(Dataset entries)
^^^^^^^^^^^^^^^^

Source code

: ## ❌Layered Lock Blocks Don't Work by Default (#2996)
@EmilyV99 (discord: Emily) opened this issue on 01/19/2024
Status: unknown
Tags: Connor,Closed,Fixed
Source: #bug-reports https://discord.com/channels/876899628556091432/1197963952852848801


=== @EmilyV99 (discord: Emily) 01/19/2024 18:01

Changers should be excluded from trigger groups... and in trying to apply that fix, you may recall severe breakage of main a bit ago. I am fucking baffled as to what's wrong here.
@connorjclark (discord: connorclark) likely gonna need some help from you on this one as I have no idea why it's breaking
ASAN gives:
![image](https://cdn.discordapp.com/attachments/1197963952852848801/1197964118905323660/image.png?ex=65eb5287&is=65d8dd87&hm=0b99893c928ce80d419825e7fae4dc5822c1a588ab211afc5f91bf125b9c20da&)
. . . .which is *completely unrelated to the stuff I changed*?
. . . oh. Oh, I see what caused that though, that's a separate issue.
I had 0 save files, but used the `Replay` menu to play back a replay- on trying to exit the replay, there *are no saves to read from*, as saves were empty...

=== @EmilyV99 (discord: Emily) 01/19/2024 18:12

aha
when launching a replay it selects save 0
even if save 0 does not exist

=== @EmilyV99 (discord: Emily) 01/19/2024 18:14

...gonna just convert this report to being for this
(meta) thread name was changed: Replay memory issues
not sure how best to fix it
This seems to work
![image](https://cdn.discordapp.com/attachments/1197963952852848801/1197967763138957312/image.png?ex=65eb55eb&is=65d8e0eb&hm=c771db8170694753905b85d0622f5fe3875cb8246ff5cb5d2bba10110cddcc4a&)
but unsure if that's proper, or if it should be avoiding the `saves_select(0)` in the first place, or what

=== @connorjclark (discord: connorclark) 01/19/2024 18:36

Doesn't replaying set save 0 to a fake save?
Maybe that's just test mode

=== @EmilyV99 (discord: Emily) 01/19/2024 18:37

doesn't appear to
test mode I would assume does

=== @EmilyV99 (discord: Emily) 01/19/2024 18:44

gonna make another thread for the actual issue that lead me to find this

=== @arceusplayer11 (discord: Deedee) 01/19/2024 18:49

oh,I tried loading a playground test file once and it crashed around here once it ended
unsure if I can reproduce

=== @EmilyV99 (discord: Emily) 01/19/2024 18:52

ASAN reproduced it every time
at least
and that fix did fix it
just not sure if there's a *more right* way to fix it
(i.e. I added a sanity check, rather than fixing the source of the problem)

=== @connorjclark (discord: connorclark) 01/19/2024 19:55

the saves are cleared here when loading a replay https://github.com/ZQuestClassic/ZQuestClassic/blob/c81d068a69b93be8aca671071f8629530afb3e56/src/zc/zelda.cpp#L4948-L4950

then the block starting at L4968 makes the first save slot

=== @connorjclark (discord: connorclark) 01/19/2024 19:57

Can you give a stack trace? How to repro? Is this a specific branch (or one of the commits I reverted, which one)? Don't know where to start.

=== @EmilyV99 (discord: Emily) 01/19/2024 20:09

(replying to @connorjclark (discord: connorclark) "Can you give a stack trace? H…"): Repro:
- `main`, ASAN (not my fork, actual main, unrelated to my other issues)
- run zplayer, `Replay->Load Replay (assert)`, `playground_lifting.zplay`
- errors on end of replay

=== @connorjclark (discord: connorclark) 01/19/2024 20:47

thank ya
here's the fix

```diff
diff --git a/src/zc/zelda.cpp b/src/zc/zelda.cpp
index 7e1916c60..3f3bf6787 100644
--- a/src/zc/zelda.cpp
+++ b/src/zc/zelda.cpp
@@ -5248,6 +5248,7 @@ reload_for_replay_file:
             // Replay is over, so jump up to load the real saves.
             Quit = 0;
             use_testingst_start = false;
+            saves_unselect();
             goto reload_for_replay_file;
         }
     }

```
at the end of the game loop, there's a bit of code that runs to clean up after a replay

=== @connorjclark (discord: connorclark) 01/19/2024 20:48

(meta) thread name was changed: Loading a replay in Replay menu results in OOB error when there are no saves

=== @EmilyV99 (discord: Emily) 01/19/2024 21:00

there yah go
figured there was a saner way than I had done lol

^^^^^^^^^^^^^^^^

Work instructions:
Out of the data above, give again only the lines starting at the one holding "Emily) 01/19/2024 20:09" and ending at the one holding "Emily) 01/19/2024 21:00", unchanged.

Solved problem:
=== @EmilyV99 (discord: Emily) 01/19/2024 20:09

(replying to @connorjclark (discord: connorclark) "Can you give a stack trace? H…"): Repro:
- `main`, ASAN (not my fork, actual main, unrelated to my other issues)
- run zplayer, `Replay->Load Replay (assert)`, `playground_lifting.zplay`
- errors on end of replay

=== @connorjclark (discord: connorclark) 01/19/2024 20:47

thank ya
here's the fix

```diff
diff --git a/src/zc/zelda.cpp b/src/zc/zelda.cpp
index 7e1916c60..3f3bf6787 100644
--- a/src/zc/zelda.cpp
+++ b/src/zc/zelda.cpp
@@ -5248,6 +5248,7 @@ reload_for_replay_file:
             // Replay is over, so jump up to load the real saves.
             Quit = 0;
             use_testingst_start = false;
+            saves_unselect();
             goto reload_for_replay_file;
         }
     }

```
at the end of the game loop, there's a bit of code that runs to clean up after a replay

=== @connorjclark (discord: connorclark) 01/19/2024 20:48

(meta) thread name was changed: Loading a replay in Replay menu results in OOB error when there are no saves

=== @EmilyV99 (discord: Emily) 01/19/2024 21:00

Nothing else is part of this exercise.